In the data that follows, find each line containing "never" and copy it.

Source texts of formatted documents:
Segment Open
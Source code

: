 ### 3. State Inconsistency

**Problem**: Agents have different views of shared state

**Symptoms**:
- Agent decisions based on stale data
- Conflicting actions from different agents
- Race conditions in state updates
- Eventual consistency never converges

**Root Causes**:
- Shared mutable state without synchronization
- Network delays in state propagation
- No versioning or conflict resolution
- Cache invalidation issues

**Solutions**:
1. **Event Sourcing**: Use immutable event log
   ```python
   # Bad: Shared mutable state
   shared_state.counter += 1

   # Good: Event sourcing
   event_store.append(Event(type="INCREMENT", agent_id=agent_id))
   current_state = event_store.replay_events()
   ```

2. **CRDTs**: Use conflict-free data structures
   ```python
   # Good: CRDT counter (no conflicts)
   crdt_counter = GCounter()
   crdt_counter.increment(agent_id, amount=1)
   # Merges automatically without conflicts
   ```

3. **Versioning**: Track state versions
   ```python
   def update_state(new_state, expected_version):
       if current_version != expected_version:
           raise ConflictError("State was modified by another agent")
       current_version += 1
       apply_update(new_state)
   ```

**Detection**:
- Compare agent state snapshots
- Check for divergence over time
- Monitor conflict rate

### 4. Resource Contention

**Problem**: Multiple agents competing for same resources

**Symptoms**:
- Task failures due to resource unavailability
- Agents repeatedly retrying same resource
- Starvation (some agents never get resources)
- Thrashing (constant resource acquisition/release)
Segment Closed
Solution:
- Eventual consistency never converges
- Starvation (some agents never get resources)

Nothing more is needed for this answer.